And frankly, who’d want to focus on such things when the frantic process of political intrigue is staged like a British “Broadcast News” for international diplomacy?
Dialogue is king here, with the shot-for-shot exchanges between Foster, Tucker and their associates doing more for character development in the first major scene than most films do in an entire 90-minute run. The rapid-fire insults and pithy remarks are what drive the film, with Tucker’s at-any-cost command sailing upon waves of f-bombs and equine-phallus references and making him, without a doubt, the breakout comedic force of this film.
However, other brilliant caricatures of dysfunctional government should not be lost behind the Scotsman’s vulgar smokescreen.

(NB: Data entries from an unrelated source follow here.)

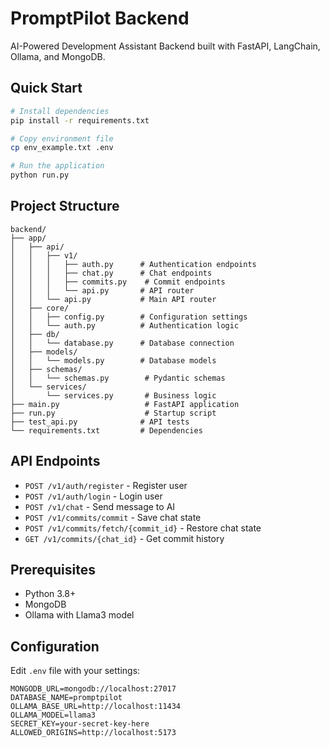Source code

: # PromptPilot Backend

AI-Powered Development Assistant Backend built with FastAPI, LangChain, Ollama, and MongoDB.

## Quick Start

```bash
# Install dependencies
pip install -r requirements.txt

# Copy environment file
cp env_example.txt .env

# Run the application
python run.py
```

## Project Structure

```
backend/
├── app/
│   ├── api/
│   │   ├── v1/
│   │   │   ├── auth.py      # Authentication endpoints
│   │   │   ├── chat.py      # Chat endpoints
│   │   │   ├── commits.py    # Commit endpoints
│   │   │   └── api.py       # API router
│   │   └── api.py           # Main API router
│   ├── core/
│   │   ├── config.py        # Configuration settings
│   │   └── auth.py          # Authentication logic
│   ├── db/
│   │   └── database.py      # Database connection
│   ├── models/
│   │   └── models.py        # Database models
│   ├── schemas/
│   │   └── schemas.py        # Pydantic schemas
│   └── services/
│       └── services.py       # Business logic
├── main.py                   # FastAPI application
├── run.py                    # Startup script
├── test_api.py              # API tests
└── requirements.txt         # Dependencies
```

## API Endpoints

- `POST /v1/auth/register` - Register user
- `POST /v1/auth/login` - Login user
- `POST /v1/chat` - Send message to AI
- `POST /v1/commits/commit` - Save chat state
- `POST /v1/commits/fetch/{commit_id}` - Restore chat state
- `GET /v1/commits/{chat_id}` - Get commit history

## Prerequisites

- Python 3.8+
- MongoDB
- Ollama with Llama3 model

## Configuration

Edit `.env` file with your settings:

```env
MONGODB_URL=mongodb://localhost:27017
DATABASE_NAME=promptpilot
OLLAMA_BASE_URL=http://localhost:11434
OLLAMA_MODEL=llama3
SECRET_KEY=your-secret-key-here
ALLOWED_ORIGINS=http://localhost:5173
```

American David Rasche’s portrayal of rival Assistant Secretary of State Linton Barwick provides the perfect counterpoint to Tucker. Barwick is an astute, perfectly calm and confident hawk with a grenade as a paperweight who refuses to swear (preferring instead to substitute letters with asterisks) and leads America to war by swift committee meetings and deft euphemisms. Gandolfini’s Lt. Gen. Miller is also sorely underappreciated below the heft of all these flailing characters. His portrayal of a politically maneuvering anti-war general seems to almost be a slight critique of Gen. Wesley Clark, but the commentary he provides on the military in general seems to be the most interesting point of this movie — even the stiff upper lip of the military quivers sometimes.
And such nuanced characters are essential for a movie structured like one of Shakespeare’s late romances–a convoluted, ridiculous plot designed to elicit as much laughter as the absurdity of the characters.

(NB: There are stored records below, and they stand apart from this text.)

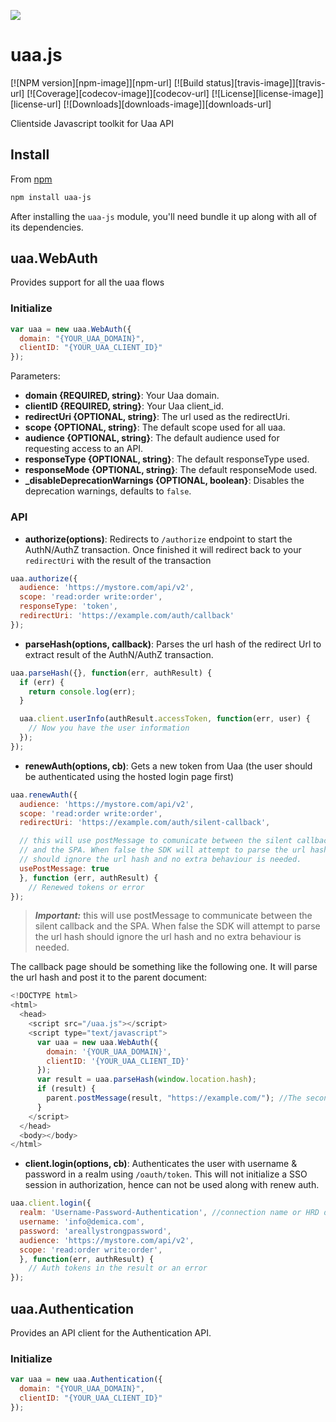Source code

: ![](https://cdn.auth0.com/resources/oss-source-large-2x.png)

# uaa.js

[![NPM version][npm-image]][npm-url]
[![Build status][travis-image]][travis-url]
[![Coverage][codecov-image]][codecov-url]
[![License][license-image]][license-url]
[![Downloads][downloads-image]][downloads-url]

Clientside Javascript toolkit for Uaa API

## Install

From [npm](https://npmjs.org)

```sh
npm install uaa-js
```

After installing the `uaa-js` module, you'll need bundle it up along with all of its dependencies.

## uaa.WebAuth

Provides support for all the uaa flows

### Initialize

```js
var uaa = new uaa.WebAuth({
  domain: "{YOUR_UAA_DOMAIN}",
  clientID: "{YOUR_UAA_CLIENT_ID}"
});
```

Parameters:
- **domain {REQUIRED, string}**: Your Uaa domain.
- **clientID {REQUIRED, string}**: Your Uaa client_id.
- **redirectUri {OPTIONAL, string}**: The url used as the redirectUri.
- **scope {OPTIONAL, string}**: The default scope used for all uaa.
- **audience {OPTIONAL, string}**: The default audience used for requesting access to an API.
- **responseType {OPTIONAL, string}**: The default responseType used.
- **responseMode {OPTIONAL, string}**: The default responseMode used.
- **_disableDeprecationWarnings {OPTIONAL, boolean}**: Disables the deprecation warnings, defaults to `false`.

### API

- **authorize(options)**: Redirects to `/authorize` endpoint to start the AuthN/AuthZ transaction. Once finished it will redirect back to your `redirectUri` with the result of the transaction

```js
uaa.authorize({
  audience: 'https://mystore.com/api/v2',
  scope: 'read:order write:order',
  responseType: 'token',
  redirectUri: 'https://example.com/auth/callback'
});
```

- **parseHash(options, callback)**: Parses the url hash of the redirect Url to extract result of the AuthN/AuthZ transaction.

```js
uaa.parseHash({}, function(err, authResult) {
  if (err) {
    return console.log(err);
  }

  uaa.client.userInfo(authResult.accessToken, function(err, user) {
    // Now you have the user information
  });
});
```

- **renewAuth(options, cb)**: Gets a new token from Uaa (the user should be authenticated using the hosted login page first)

```js
uaa.renewAuth({
  audience: 'https://mystore.com/api/v2',
  scope: 'read:order write:order',
  redirectUri: 'https://example.com/auth/silent-callback',

  // this will use postMessage to comunicate between the silent callback
  // and the SPA. When false the SDK will attempt to parse the url hash
  // should ignore the url hash and no extra behaviour is needed.
  usePostMessage: true
  }, function (err, authResult) {
    // Renewed tokens or error
});
```

> ***Important:*** this will use postMessage to communicate between the silent callback and the SPA. When false the SDK will attempt to parse the url hash should ignore the url hash and no extra behaviour is needed.

The callback page should be something like the following one. It will parse the url hash and post it to the parent document:

```js
<!DOCTYPE html>
<html>
  <head>
    <script src="/uaa.js"></script>
    <script type="text/javascript">
      var uaa = new uaa.WebAuth({
        domain: '{YOUR_UAA_DOMAIN}',
        clientID: '{YOUR_UAA_CLIENT_ID}'
      });
      var result = uaa.parseHash(window.location.hash);
      if (result) {
        parent.postMessage(result, "https://example.com/"); //The second parameter should be your domain
      }
    </script>
  </head>
  <body></body>
</html>
```

- **client.login(options, cb)**: Authenticates the user with username & password in a realm using `/oauth/token`. This will not initialize a SSO session in authorization, hence can not be used along with renew auth.

```js
uaa.client.login({
  realm: 'Username-Password-Authentication', //connection name or HRD domain
  username: 'info@demica.com',
  password: 'areallystrongpassword',
  audience: 'https://mystore.com/api/v2',
  scope: 'read:order write:order',
  }, function(err, authResult) {
    // Auth tokens in the result or an error
});
```

## uaa.Authentication

Provides an API client for the Authentication API.

### Initialize

```js
var uaa = new uaa.Authentication({
  domain: "{YOUR_UAA_DOMAIN}",
  clientID: "{YOUR_UAA_CLIENT_ID}"
});
```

The difference is this story doesn’t end with some great resolution or uproarious conclusion. As with director Armando Iannucci’s classic character Alan Partridge, the brave face put upon by most of the inadequate, bumbling protagonists eventually gives way to utter disaster and, in that way, the story ends on a sour note.
So, it’s a bit dark, but you don’t even feel it by the time it’s done. With all those MacGuffins increasing the distance between real life and the film’s crisis, the world could be burning and you’d still find yourself laughing at how incompetent the players are.
Yet, if that makes “In the Loop” a black comedy, it is one of the most uproarious, putting it in prime position as possibly most accurate and hilarious skewering of international politics since “Dr. Strangelove or: How I Stopped Worrying and Learned to Love the Bomb.”
5 stars out of 5.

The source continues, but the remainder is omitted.